## What to produce:
Print the listing exactly, but only as far as the line containing "Probability | Accumulated |". The first line and that line are both included.

───── Study material

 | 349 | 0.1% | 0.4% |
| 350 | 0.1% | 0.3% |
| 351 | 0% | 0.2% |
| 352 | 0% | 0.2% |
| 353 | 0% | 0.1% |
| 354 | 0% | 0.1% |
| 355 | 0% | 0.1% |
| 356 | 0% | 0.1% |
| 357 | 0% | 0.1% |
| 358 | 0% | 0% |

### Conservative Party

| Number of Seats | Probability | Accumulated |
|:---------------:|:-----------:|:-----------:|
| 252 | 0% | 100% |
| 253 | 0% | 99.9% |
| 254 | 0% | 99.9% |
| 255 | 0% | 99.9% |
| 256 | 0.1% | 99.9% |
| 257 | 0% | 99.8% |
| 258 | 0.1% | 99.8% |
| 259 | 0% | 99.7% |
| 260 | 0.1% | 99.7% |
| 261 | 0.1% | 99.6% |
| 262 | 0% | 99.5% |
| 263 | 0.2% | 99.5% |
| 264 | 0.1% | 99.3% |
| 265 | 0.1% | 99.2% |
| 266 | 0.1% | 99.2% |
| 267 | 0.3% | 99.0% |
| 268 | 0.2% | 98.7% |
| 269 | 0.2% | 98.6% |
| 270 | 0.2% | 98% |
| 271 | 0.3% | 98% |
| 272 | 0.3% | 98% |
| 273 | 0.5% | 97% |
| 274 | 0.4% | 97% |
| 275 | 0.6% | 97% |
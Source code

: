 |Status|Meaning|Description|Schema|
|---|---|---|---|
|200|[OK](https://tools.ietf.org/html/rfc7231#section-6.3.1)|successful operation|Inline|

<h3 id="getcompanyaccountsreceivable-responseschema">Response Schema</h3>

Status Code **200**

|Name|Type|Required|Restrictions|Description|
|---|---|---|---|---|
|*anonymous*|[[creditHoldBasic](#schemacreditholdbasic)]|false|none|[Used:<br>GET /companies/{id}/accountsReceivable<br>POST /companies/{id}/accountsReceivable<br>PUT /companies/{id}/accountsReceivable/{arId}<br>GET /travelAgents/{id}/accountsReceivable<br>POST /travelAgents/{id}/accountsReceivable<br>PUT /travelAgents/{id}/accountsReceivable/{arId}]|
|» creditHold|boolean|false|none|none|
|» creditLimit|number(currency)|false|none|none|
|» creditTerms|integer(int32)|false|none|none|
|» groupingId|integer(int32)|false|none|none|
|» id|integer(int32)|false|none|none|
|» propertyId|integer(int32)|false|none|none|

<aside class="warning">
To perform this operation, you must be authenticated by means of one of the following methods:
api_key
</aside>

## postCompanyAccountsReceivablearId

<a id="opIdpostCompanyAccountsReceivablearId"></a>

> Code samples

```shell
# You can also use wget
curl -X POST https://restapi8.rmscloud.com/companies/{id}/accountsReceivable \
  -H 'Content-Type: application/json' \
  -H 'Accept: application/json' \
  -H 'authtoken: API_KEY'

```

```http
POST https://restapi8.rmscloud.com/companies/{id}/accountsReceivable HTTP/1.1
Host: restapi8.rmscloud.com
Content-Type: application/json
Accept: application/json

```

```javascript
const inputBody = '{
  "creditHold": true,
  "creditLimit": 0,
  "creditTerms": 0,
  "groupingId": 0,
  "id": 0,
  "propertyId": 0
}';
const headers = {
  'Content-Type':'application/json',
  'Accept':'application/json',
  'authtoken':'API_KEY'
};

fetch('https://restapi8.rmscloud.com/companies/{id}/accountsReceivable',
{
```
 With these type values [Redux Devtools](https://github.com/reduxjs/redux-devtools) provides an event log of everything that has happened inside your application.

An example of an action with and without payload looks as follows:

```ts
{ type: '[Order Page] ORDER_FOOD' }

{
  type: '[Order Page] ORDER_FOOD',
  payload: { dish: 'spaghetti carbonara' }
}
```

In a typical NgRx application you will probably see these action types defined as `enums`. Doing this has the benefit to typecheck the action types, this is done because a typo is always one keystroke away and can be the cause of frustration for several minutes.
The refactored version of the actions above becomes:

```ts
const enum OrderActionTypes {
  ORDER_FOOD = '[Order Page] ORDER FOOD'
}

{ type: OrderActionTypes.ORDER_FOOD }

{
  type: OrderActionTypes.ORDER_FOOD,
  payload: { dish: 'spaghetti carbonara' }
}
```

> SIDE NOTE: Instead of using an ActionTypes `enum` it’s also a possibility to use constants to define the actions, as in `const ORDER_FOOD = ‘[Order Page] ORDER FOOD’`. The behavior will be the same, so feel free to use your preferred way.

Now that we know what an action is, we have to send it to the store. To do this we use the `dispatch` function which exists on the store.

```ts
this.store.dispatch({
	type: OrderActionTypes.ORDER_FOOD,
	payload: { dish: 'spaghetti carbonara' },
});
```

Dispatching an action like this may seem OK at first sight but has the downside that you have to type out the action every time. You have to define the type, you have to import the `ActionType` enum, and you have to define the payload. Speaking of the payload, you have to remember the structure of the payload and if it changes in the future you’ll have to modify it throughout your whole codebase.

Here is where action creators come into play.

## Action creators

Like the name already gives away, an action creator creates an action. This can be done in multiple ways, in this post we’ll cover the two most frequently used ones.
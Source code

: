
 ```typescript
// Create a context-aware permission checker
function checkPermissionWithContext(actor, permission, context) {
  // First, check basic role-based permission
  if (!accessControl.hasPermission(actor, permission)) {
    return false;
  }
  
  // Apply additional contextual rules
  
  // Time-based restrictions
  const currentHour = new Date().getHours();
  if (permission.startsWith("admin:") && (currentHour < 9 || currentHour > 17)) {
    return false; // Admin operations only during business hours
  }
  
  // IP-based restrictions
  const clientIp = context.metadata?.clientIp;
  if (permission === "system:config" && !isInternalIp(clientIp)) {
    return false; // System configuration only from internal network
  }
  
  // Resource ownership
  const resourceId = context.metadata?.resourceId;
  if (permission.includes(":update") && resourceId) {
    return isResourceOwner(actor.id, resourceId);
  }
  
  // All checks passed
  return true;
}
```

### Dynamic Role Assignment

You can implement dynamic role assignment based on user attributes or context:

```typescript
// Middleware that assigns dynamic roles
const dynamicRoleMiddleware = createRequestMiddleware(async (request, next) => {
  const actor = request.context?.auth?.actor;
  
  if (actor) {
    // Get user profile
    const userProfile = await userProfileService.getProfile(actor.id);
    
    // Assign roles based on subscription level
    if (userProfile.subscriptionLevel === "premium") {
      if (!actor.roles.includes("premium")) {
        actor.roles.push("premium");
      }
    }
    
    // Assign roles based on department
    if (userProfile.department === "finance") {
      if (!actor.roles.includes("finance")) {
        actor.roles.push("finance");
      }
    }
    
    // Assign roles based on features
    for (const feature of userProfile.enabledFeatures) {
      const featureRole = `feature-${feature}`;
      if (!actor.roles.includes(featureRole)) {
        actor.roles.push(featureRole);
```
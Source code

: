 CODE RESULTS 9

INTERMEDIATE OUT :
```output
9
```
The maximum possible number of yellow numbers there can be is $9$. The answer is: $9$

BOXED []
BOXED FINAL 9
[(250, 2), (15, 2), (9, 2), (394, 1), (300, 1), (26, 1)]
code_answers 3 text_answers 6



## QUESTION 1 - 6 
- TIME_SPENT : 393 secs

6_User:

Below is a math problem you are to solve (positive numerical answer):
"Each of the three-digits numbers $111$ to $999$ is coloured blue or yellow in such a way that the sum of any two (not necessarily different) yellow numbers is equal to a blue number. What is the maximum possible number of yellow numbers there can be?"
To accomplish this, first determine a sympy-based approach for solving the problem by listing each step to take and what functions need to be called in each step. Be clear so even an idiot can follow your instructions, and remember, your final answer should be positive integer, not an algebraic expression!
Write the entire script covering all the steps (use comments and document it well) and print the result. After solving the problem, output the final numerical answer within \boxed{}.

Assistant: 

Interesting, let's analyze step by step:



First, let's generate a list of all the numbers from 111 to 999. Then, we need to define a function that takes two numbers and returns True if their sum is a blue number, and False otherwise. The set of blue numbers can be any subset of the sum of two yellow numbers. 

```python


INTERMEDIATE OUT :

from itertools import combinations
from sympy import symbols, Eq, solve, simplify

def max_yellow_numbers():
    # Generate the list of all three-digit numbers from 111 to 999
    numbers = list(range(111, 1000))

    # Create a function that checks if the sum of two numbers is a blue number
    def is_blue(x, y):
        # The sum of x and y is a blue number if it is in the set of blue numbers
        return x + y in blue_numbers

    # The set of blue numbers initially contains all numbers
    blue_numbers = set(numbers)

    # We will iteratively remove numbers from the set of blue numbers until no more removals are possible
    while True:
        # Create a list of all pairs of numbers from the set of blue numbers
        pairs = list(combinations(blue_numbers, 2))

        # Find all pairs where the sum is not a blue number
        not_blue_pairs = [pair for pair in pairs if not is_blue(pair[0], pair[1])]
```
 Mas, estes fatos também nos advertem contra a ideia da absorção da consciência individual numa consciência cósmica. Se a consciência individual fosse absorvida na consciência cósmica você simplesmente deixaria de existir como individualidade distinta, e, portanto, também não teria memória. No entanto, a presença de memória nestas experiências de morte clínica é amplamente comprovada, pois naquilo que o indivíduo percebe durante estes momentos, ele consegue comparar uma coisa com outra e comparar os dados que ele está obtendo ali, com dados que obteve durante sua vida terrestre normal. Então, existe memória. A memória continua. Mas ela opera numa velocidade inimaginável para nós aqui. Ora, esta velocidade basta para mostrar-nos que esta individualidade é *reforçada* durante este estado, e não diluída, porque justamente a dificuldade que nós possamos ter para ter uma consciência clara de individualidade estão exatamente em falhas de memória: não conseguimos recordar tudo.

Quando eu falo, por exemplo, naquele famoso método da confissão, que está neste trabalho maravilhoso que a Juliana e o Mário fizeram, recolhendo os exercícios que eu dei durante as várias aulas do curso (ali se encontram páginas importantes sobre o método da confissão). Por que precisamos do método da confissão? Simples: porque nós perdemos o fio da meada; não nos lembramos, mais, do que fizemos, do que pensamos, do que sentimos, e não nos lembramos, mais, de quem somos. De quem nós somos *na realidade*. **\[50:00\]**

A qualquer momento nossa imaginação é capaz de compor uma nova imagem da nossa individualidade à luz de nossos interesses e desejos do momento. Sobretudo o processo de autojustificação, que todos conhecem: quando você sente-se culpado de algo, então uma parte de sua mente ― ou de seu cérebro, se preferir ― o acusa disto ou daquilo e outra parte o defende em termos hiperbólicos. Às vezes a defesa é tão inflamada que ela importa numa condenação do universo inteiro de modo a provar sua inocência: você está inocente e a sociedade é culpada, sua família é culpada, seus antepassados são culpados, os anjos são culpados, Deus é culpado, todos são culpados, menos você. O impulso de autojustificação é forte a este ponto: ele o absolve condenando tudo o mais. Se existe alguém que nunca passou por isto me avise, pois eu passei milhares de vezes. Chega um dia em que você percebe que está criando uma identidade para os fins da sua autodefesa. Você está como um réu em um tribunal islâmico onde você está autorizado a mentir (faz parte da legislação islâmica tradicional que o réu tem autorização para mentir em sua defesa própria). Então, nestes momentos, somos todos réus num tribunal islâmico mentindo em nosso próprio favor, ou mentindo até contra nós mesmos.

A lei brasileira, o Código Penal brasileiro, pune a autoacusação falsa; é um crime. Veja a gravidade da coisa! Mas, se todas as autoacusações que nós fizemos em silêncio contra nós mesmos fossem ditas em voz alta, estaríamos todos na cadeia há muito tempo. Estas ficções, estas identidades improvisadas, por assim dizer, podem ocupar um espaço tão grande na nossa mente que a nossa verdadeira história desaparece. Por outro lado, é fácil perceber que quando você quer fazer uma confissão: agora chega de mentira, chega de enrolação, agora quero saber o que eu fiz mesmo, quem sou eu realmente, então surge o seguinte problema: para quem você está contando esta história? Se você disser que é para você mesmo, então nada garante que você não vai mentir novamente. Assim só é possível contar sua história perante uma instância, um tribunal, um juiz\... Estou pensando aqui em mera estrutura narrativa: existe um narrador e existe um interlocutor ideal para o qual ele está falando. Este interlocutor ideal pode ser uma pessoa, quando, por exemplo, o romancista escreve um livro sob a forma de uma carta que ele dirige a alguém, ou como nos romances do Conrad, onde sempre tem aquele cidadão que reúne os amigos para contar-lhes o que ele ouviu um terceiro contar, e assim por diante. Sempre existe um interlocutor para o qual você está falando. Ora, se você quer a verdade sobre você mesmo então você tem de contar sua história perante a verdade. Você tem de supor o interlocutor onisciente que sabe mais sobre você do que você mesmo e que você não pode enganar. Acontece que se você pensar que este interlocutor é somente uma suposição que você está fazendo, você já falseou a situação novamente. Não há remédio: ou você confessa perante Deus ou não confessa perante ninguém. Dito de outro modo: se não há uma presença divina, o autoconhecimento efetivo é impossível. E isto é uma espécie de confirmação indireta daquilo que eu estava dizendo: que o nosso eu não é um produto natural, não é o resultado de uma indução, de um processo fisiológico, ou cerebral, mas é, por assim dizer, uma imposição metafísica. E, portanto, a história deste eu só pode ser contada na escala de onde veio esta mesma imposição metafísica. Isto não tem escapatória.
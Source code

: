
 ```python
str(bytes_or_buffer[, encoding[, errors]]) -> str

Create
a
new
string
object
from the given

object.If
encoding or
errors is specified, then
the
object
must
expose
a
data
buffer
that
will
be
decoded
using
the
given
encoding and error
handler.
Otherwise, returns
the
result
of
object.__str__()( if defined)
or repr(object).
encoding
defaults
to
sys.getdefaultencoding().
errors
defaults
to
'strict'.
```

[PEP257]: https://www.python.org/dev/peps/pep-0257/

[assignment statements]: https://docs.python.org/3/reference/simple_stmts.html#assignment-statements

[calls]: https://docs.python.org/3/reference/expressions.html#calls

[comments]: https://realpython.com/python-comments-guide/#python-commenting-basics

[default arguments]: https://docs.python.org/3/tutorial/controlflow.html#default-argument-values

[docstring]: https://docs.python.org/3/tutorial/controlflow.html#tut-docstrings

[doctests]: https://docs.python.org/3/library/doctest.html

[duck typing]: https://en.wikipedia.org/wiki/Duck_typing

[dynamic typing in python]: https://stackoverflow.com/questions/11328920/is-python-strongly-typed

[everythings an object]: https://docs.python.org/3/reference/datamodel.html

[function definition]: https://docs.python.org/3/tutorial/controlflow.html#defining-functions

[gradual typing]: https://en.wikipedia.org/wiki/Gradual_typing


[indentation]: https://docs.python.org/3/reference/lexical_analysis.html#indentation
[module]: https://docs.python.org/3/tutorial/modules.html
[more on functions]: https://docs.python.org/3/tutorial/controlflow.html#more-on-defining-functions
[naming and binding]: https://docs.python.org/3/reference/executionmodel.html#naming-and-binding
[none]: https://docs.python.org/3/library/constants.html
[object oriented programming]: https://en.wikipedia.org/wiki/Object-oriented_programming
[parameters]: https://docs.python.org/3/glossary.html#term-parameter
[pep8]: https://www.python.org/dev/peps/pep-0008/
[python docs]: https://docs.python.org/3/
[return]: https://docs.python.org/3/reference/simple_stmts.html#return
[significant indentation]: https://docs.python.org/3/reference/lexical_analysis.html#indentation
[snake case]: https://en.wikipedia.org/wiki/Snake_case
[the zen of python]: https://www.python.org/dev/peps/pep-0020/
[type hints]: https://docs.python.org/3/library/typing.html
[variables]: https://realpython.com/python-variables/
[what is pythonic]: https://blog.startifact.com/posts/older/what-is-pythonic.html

──────────

## Worked solution:
 | 349 | 0.1% | 0.4% |
| 350 | 0.1% | 0.3% |
| 351 | 0% | 0.2% |
| 352 | 0% | 0.2% |
| 353 | 0% | 0.1% |
| 354 | 0% | 0.1% |
| 355 | 0% | 0.1% |
| 356 | 0% | 0.1% |
| 357 | 0% | 0.1% |
| 358 | 0% | 0% |

### Conservative Party

| Number of Seats | Probability | Accumulated |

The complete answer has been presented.